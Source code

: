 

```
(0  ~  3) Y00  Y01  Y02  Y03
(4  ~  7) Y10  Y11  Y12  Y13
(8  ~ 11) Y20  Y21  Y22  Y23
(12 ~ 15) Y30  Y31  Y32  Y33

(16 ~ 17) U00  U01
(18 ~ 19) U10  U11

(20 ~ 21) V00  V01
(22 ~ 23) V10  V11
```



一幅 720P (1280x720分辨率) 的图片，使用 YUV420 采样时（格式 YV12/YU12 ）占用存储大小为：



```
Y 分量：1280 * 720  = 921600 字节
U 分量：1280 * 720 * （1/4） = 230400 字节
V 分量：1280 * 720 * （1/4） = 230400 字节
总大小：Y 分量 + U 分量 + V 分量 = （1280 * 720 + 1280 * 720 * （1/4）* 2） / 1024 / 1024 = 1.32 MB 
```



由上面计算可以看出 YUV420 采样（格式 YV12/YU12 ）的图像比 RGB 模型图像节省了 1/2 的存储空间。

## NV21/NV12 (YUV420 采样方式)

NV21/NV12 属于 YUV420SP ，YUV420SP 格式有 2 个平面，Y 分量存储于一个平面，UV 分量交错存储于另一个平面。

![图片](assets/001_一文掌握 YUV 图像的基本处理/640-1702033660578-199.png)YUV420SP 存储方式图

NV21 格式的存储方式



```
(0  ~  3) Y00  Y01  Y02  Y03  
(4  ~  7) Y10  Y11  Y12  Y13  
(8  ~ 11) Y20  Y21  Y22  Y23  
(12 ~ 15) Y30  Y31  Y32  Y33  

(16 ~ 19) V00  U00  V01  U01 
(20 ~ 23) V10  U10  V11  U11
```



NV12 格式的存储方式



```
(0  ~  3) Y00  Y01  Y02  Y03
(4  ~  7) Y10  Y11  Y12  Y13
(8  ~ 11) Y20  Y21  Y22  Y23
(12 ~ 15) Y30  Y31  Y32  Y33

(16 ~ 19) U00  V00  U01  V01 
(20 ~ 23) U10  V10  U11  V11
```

┄┄┄┄┄┄

**BRIEF:** Every line of the material must be returned exactly as it appears.

**REPLY TO THE EXERCISE:**
Source code

: 

```
(0  ~  3) Y00  Y01  Y02  Y03
(4  ~  7) Y10  Y11  Y12  Y13
(8  ~ 11) Y20  Y21  Y22  Y23
(12 ~ 15) Y30  Y31  Y32  Y33

(16 ~ 17) U00  U01
(18 ~ 19) U10  U11

(20 ~ 21) V00  V01
(22 ~ 23) V10  V11
```



一幅 720P (1280x720分辨率) 的图片，使用 YUV420 采样时（格式 YV12/YU12 ）占用存储大小为：



```
Y 分量：1280 * 720  = 921600 字节
U 分量：1280 * 720 * （1/4） = 230400 字节
V 分量：1280 * 720 * （1/4） = 230400 字节
总大小：Y 分量 + U 分量 + V 分量 = （1280 * 720 + 1280 * 720 * （1/4）* 2） / 1024 / 1024 = 1.32 MB 
```



由上面计算可以看出 YUV420 采样（格式 YV12/YU12 ）的图像比 RGB 模型图像节省了 1/2 的存储空间。

## NV21/NV12 (YUV420 采样方式)

NV21/NV12 属于 YUV420SP ，YUV420SP 格式有 2 个平面，Y 分量存储于一个平面，UV 分量交错存储于另一个平面。

![图片](assets/001_一文掌握 YUV 图像的基本处理/640-1702033660578-199.png)YUV420SP 存储方式图

NV21 格式的存储方式



```
(0  ~  3) Y00  Y01  Y02  Y03  
(4  ~  7) Y10  Y11  Y12  Y13  
(8  ~ 11) Y20  Y21  Y22  Y23  
(12 ~ 15) Y30  Y31  Y32  Y33  

(16 ~ 19) V00  U00  V01  U01 
(20 ~ 23) V10  U10  V11  U11
```



NV12 格式的存储方式



```
(0  ~  3) Y00  Y01  Y02  Y03
(4  ~  7) Y10  Y11  Y12  Y13
(8  ~ 11) Y20  Y21  Y22  Y23
(12 ~ 15) Y30  Y31  Y32  Y33

(16 ~ 19) U00  V00  U01  V01 
(20 ~ 23) U10  V10  U11  V11
```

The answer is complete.